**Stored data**
==========

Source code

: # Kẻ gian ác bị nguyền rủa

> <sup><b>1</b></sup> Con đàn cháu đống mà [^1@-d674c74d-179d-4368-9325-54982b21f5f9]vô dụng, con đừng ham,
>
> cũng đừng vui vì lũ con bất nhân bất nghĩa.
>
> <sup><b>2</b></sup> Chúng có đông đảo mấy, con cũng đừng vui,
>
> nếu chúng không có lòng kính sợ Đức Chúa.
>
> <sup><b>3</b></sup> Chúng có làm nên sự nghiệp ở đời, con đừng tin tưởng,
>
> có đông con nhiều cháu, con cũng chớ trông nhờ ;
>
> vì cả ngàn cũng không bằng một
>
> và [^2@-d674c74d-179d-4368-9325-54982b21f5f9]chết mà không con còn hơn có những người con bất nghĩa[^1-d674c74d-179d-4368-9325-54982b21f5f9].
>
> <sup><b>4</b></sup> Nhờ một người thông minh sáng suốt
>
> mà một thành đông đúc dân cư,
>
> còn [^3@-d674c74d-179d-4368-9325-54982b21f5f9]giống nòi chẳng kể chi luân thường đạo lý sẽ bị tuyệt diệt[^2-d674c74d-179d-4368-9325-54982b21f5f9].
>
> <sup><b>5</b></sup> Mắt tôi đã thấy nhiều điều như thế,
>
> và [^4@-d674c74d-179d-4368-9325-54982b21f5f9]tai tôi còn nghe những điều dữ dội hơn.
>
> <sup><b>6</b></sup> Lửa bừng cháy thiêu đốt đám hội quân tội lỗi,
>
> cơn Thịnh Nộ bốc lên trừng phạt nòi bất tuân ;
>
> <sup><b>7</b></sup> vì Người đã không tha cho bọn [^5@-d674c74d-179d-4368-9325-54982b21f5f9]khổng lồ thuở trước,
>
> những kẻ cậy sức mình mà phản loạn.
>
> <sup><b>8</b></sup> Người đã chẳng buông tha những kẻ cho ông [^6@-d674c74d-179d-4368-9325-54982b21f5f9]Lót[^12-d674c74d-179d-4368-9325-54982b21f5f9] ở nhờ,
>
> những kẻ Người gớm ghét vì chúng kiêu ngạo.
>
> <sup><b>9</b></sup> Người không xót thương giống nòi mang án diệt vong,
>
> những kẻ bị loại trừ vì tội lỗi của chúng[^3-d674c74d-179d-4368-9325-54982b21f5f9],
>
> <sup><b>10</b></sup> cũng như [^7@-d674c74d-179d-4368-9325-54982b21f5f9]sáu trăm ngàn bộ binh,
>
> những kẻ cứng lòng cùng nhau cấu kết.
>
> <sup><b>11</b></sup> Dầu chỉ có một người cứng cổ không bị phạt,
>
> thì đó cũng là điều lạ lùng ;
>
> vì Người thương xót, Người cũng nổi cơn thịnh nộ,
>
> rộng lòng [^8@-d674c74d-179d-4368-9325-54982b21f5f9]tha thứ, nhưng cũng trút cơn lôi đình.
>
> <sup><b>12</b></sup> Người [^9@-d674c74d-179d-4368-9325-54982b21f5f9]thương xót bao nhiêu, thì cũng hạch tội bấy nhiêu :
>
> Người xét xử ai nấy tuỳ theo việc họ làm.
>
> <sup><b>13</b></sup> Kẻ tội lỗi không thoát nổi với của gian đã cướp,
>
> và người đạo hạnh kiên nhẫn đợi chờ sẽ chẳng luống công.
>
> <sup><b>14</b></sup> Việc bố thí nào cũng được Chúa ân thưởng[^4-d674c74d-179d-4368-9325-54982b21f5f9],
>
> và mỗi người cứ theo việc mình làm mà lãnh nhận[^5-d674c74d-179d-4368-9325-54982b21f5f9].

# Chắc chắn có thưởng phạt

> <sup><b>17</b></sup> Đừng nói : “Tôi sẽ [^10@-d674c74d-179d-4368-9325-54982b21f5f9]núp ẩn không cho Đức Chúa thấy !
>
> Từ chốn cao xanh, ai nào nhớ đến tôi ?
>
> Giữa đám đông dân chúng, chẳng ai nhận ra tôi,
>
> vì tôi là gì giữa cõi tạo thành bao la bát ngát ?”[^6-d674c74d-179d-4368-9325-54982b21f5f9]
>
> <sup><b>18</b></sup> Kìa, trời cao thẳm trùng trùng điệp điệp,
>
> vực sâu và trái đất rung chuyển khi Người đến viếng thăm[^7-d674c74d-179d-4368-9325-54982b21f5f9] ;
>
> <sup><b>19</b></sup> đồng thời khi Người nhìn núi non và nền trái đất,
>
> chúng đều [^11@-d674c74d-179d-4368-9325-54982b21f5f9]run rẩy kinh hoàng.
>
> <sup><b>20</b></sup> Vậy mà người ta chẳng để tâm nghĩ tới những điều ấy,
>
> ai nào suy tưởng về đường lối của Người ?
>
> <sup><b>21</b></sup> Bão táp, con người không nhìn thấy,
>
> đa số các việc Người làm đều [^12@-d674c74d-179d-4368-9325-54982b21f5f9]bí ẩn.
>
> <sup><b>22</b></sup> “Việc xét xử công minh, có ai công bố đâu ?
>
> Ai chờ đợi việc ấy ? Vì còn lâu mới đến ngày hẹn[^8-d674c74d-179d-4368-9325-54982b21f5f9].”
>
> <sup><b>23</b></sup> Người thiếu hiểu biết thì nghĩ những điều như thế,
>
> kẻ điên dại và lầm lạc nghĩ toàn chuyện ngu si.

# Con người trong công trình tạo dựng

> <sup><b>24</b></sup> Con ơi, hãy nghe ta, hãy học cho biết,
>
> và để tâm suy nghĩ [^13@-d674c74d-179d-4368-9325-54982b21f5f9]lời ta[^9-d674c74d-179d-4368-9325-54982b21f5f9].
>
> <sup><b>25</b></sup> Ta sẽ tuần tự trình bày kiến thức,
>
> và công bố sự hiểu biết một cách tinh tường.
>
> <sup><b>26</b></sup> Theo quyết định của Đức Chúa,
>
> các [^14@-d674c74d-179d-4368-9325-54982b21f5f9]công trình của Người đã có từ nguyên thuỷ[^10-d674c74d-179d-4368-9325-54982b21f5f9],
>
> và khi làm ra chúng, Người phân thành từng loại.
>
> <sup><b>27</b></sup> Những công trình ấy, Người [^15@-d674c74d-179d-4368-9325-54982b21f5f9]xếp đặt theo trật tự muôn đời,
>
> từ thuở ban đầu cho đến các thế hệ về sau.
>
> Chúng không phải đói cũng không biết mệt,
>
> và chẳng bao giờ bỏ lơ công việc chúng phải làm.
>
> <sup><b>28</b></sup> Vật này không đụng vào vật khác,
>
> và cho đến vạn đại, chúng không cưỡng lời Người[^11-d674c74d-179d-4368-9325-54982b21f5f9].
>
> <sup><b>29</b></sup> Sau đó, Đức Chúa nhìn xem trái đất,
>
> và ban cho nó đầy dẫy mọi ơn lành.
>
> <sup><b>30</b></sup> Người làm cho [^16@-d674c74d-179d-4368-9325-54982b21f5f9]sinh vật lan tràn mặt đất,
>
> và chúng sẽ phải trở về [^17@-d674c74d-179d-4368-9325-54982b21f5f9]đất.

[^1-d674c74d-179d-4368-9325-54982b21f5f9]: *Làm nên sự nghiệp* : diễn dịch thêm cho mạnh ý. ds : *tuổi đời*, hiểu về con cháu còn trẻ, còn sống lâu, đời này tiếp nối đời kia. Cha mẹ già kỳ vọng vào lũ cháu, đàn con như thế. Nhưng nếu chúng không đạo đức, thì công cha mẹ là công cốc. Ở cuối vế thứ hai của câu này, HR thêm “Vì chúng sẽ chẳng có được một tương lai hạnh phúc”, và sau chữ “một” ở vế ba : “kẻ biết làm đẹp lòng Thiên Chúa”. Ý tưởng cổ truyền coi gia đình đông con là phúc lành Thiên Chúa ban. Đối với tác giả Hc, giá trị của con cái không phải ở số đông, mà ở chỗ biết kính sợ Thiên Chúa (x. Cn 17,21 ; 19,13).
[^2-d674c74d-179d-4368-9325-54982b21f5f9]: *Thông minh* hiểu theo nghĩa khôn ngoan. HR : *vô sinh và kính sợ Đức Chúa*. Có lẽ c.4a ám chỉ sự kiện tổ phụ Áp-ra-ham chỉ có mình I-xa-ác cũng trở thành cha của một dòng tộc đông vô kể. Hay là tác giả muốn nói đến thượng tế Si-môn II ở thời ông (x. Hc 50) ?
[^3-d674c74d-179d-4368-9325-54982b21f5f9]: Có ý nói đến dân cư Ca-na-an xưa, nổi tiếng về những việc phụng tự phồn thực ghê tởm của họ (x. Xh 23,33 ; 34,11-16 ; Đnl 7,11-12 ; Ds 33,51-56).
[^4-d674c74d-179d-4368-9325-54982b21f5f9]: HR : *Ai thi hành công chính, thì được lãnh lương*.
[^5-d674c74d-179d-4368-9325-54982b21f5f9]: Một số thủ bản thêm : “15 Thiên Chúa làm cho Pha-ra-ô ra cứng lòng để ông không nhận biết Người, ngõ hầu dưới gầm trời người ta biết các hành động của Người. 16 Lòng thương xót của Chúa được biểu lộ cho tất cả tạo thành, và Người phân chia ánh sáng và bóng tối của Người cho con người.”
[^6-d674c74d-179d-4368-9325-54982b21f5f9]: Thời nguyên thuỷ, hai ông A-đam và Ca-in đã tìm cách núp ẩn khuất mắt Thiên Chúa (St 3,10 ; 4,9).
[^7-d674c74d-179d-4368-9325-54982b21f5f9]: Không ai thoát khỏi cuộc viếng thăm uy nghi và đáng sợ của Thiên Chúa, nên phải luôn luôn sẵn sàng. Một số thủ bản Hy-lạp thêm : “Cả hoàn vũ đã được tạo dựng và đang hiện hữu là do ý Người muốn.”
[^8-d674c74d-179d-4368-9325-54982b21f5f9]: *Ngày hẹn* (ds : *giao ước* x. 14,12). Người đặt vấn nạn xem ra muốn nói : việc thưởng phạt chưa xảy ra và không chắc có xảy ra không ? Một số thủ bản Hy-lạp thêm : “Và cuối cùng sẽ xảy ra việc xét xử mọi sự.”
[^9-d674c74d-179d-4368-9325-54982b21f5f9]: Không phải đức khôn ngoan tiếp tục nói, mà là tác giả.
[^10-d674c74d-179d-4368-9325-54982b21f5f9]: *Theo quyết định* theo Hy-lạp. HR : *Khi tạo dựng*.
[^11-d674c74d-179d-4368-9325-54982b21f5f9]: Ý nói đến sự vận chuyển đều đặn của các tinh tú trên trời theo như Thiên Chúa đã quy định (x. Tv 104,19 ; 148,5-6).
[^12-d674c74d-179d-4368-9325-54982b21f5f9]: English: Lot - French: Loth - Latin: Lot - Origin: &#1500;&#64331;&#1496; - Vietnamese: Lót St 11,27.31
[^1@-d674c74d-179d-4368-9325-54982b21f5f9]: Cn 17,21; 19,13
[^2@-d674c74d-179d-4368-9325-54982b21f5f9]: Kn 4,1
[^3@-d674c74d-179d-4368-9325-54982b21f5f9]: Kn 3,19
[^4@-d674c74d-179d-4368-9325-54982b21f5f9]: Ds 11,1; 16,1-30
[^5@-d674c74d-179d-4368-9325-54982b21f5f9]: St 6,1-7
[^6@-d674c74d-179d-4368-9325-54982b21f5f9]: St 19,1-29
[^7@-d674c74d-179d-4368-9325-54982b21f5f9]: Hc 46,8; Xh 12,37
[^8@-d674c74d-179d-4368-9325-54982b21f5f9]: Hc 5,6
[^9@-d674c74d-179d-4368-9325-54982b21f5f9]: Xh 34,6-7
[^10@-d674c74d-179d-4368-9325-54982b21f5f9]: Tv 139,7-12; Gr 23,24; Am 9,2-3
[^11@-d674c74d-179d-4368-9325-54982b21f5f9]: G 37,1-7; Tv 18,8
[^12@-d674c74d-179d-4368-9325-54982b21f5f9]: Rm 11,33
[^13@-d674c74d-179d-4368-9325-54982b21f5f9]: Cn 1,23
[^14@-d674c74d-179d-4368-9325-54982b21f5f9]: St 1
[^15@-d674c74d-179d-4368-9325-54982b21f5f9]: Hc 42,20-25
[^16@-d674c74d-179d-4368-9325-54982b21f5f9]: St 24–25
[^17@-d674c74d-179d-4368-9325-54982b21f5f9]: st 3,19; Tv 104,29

==========

**Task requirements**
Which lines in the records above contain the string "tinh"? Copy them.

**Response to the task**
> và công bố sự hiểu biết một cách tinh tường.
[^11-d674c74d-179d-4368-9325-54982b21f5f9]: Ý nói đến sự vận chuyển đều đặn của các tinh tú trên trời theo như Thiên Chúa đã quy định (x. Tv 104,19 ; 148,5-6).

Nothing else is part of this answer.